• Recorded information:
[Start of Attachment]

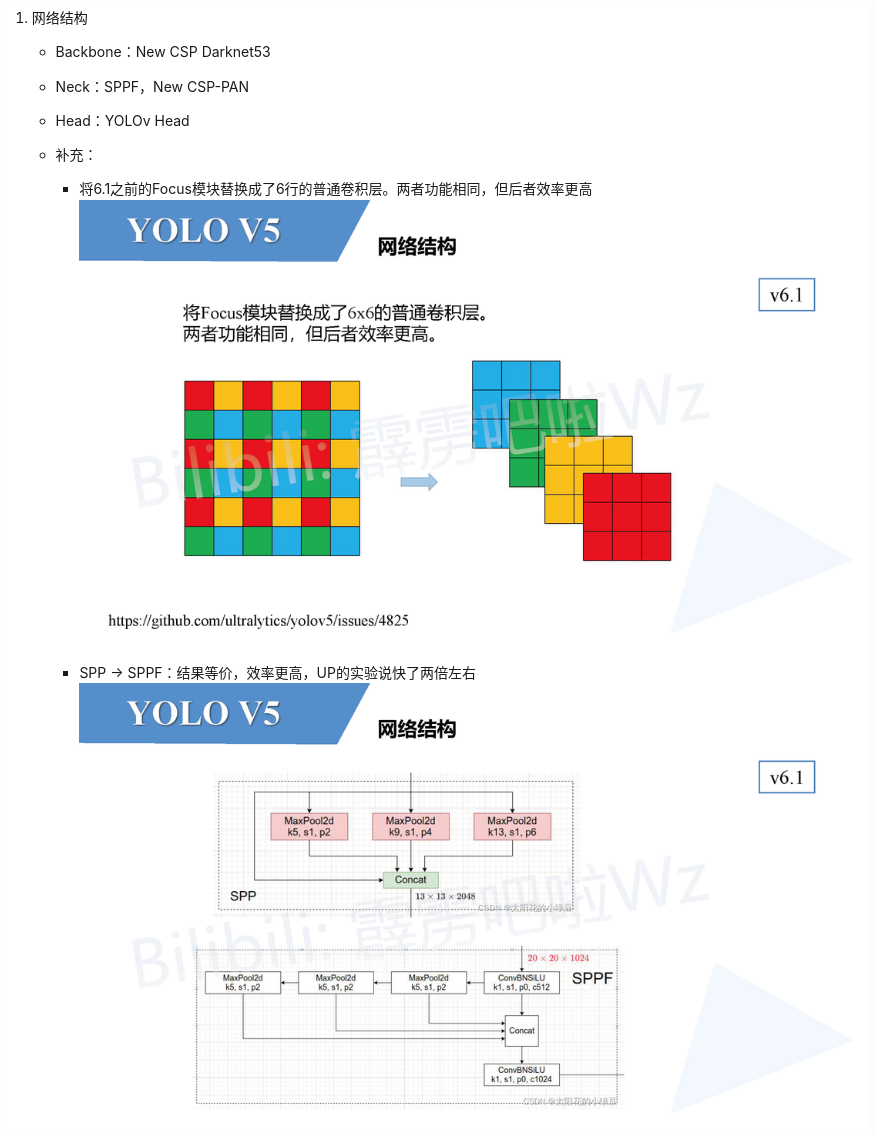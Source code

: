 
1. 网络结构
    - Backbone：New CSP Darknet53
    - Neck：SPPF，New CSP-PAN
    - Head：YOLOv Head

    - 补充：
        - 将6.1之前的Focus模块替换成了6行的普通卷积层。两者功能相同，但后者效率更高
        ![YOLOv5 focus.png](../pictures/YOLOv5%20focus.png)

        - SPP -> SPPF：结果等价，效率更高，UP的实验说快了两倍左右
        ![YOLOv5 SPPF.png](../pictures/YOLOv5%20SPPF.png)
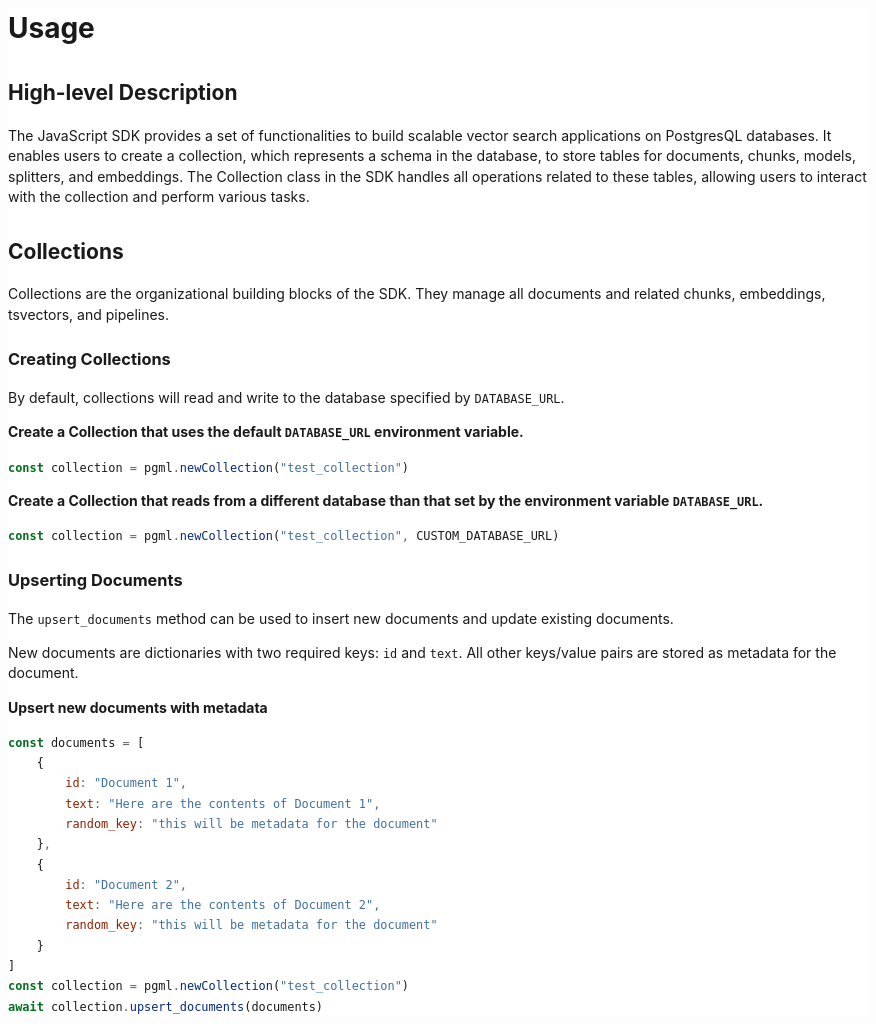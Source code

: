 
# Usage

## High-level Description

The JavaScript SDK provides a set of functionalities to build scalable vector search applications on PostgresQL databases. It enables users to create a collection, which represents a schema in the database, to store tables for documents, chunks, models, splitters, and embeddings. The Collection class in the SDK handles all operations related to these tables, allowing users to interact with the collection and perform various tasks.

## Collections

Collections are the organizational building blocks of the SDK. They manage all documents and related chunks, embeddings, tsvectors, and pipelines.

### Creating Collections

By default, collections will read and write to the database specified by `DATABASE_URL`.

**Create a Collection that uses the default `DATABASE_URL` environment variable.**
```javascript
const collection = pgml.newCollection("test_collection")
```

**Create a Collection that reads from a different database than that set by the environment variable `DATABASE_URL`.**
```javascript
const collection = pgml.newCollection("test_collection", CUSTOM_DATABASE_URL)
```

### Upserting Documents

The `upsert_documents` method can be used to insert new documents and update existing documents.

New documents are dictionaries with two required keys: `id` and `text`. All other keys/value pairs are stored as metadata for the document.

**Upsert new documents with metadata**
```javascript
const documents = [
    {
        id: "Document 1",
        text: "Here are the contents of Document 1",
        random_key: "this will be metadata for the document"
    },
    {
        id: "Document 2",
        text: "Here are the contents of Document 2",
        random_key: "this will be metadata for the document"
    }
]
const collection = pgml.newCollection("test_collection")
await collection.upsert_documents(documents)
```
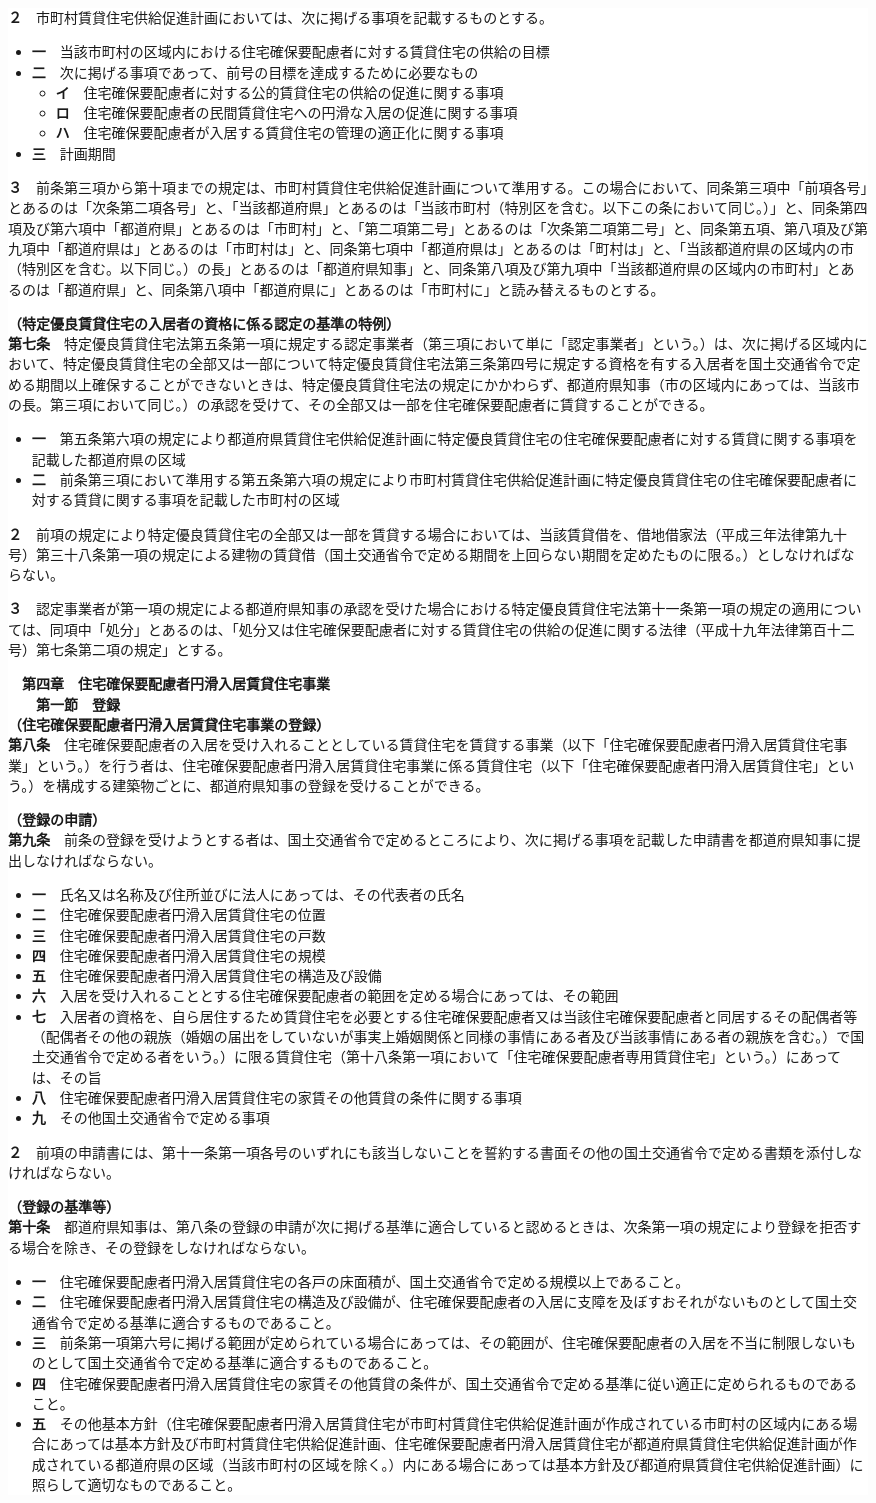 **２**　市町村賃貸住宅供給促進計画においては、次に掲げる事項を記載するものとする。  
* **一**　当該市町村の区域内における住宅確保要配慮者に対する賃貸住宅の供給の目標  
* **二**　次に掲げる事項であって、前号の目標を達成するために必要なもの  
	* **イ**　住宅確保要配慮者に対する公的賃貸住宅の供給の促進に関する事項  
	* **ロ**　住宅確保要配慮者の民間賃貸住宅への円滑な入居の促進に関する事項  
	* **ハ**　住宅確保要配慮者が入居する賃貸住宅の管理の適正化に関する事項  
* **三**　計画期間  
  
**３**　前条第三項から第十項までの規定は、市町村賃貸住宅供給促進計画について準用する。この場合において、同条第三項中「前項各号」とあるのは「次条第二項各号」と、「当該都道府県」とあるのは「当該市町村（特別区を含む。以下この条において同じ。）」と、同条第四項及び第六項中「都道府県」とあるのは「市町村」と、「第二項第二号」とあるのは「次条第二項第二号」と、同条第五項、第八項及び第九項中「都道府県は」とあるのは「市町村は」と、同条第七項中「都道府県は」とあるのは「町村は」と、「当該都道府県の区域内の市（特別区を含む。以下同じ。）の長」とあるのは「都道府県知事」と、同条第八項及び第九項中「当該都道府県の区域内の市町村」とあるのは「都道府県」と、同条第八項中「都道府県に」とあるのは「市町村に」と読み替えるものとする。  
  
**（特定優良賃貸住宅の入居者の資格に係る認定の基準の特例）**  
**第七条**　特定優良賃貸住宅法第五条第一項に規定する認定事業者（第三項において単に「認定事業者」という。）は、次に掲げる区域内において、特定優良賃貸住宅の全部又は一部について特定優良賃貸住宅法第三条第四号に規定する資格を有する入居者を国土交通省令で定める期間以上確保することができないときは、特定優良賃貸住宅法の規定にかかわらず、都道府県知事（市の区域内にあっては、当該市の長。第三項において同じ。）の承認を受けて、その全部又は一部を住宅確保要配慮者に賃貸することができる。  
* **一**　第五条第六項の規定により都道府県賃貸住宅供給促進計画に特定優良賃貸住宅の住宅確保要配慮者に対する賃貸に関する事項を記載した都道府県の区域  
* **二**　前条第三項において準用する第五条第六項の規定により市町村賃貸住宅供給促進計画に特定優良賃貸住宅の住宅確保要配慮者に対する賃貸に関する事項を記載した市町村の区域  
  
**２**　前項の規定により特定優良賃貸住宅の全部又は一部を賃貸する場合においては、当該賃貸借を、借地借家法（平成三年法律第九十号）第三十八条第一項の規定による建物の賃貸借（国土交通省令で定める期間を上回らない期間を定めたものに限る。）としなければならない。  
  
**３**　認定事業者が第一項の規定による都道府県知事の承認を受けた場合における特定優良賃貸住宅法第十一条第一項の規定の適用については、同項中「処分」とあるのは、「処分又は住宅確保要配慮者に対する賃貸住宅の供給の促進に関する法律（平成十九年法律第百十二号）第七条第二項の規定」とする。  
  
&emsp;**第四章　住宅確保要配慮者円滑入居賃貸住宅事業**  
&emsp;&emsp;**第一節　登録**  
**（住宅確保要配慮者円滑入居賃貸住宅事業の登録）**  
**第八条**　住宅確保要配慮者の入居を受け入れることとしている賃貸住宅を賃貸する事業（以下「住宅確保要配慮者円滑入居賃貸住宅事業」という。）を行う者は、住宅確保要配慮者円滑入居賃貸住宅事業に係る賃貸住宅（以下「住宅確保要配慮者円滑入居賃貸住宅」という。）を構成する建築物ごとに、都道府県知事の登録を受けることができる。  
  
**（登録の申請）**  
**第九条**　前条の登録を受けようとする者は、国土交通省令で定めるところにより、次に掲げる事項を記載した申請書を都道府県知事に提出しなければならない。  
* **一**　氏名又は名称及び住所並びに法人にあっては、その代表者の氏名  
* **二**　住宅確保要配慮者円滑入居賃貸住宅の位置  
* **三**　住宅確保要配慮者円滑入居賃貸住宅の戸数  
* **四**　住宅確保要配慮者円滑入居賃貸住宅の規模  
* **五**　住宅確保要配慮者円滑入居賃貸住宅の構造及び設備  
* **六**　入居を受け入れることとする住宅確保要配慮者の範囲を定める場合にあっては、その範囲  
* **七**　入居者の資格を、自ら居住するため賃貸住宅を必要とする住宅確保要配慮者又は当該住宅確保要配慮者と同居するその配偶者等（配偶者その他の親族（婚姻の届出をしていないが事実上婚姻関係と同様の事情にある者及び当該事情にある者の親族を含む。）で国土交通省令で定める者をいう。）に限る賃貸住宅（第十八条第一項において「住宅確保要配慮者専用賃貸住宅」という。）にあっては、その旨  
* **八**　住宅確保要配慮者円滑入居賃貸住宅の家賃その他賃貸の条件に関する事項  
* **九**　その他国土交通省令で定める事項  
  
**２**　前項の申請書には、第十一条第一項各号のいずれにも該当しないことを誓約する書面その他の国土交通省令で定める書類を添付しなければならない。  
  
**（登録の基準等）**  
**第十条**　都道府県知事は、第八条の登録の申請が次に掲げる基準に適合していると認めるときは、次条第一項の規定により登録を拒否する場合を除き、その登録をしなければならない。  
* **一**　住宅確保要配慮者円滑入居賃貸住宅の各戸の床面積が、国土交通省令で定める規模以上であること。  
* **二**　住宅確保要配慮者円滑入居賃貸住宅の構造及び設備が、住宅確保要配慮者の入居に支障を及ぼすおそれがないものとして国土交通省令で定める基準に適合するものであること。  
* **三**　前条第一項第六号に掲げる範囲が定められている場合にあっては、その範囲が、住宅確保要配慮者の入居を不当に制限しないものとして国土交通省令で定める基準に適合するものであること。  
* **四**　住宅確保要配慮者円滑入居賃貸住宅の家賃その他賃貸の条件が、国土交通省令で定める基準に従い適正に定められるものであること。  
* **五**　その他基本方針（住宅確保要配慮者円滑入居賃貸住宅が市町村賃貸住宅供給促進計画が作成されている市町村の区域内にある場合にあっては基本方針及び市町村賃貸住宅供給促進計画、住宅確保要配慮者円滑入居賃貸住宅が都道府県賃貸住宅供給促進計画が作成されている都道府県の区域（当該市町村の区域を除く。）内にある場合にあっては基本方針及び都道府県賃貸住宅供給促進計画）に照らして適切なものであること。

[End of Attachment]

• Try it: Using the records above, copy every line that has the word "related" in it.

• Exercise result:
The JavaScript SDK provides a set of functionalities to build scalable vector search applications on PostgresQL databases. It enables users to create a collection, which represents a schema in the database, to store tables for documents, chunks, models, splitters, and embeddings. The Collection class in the SDK handles all operations related to these tables, allowing users to interact with the collection and perform various tasks.
Collections are the organizational building blocks of the SDK. They manage all documents and related chunks, embeddings, tsvectors, and pipelines.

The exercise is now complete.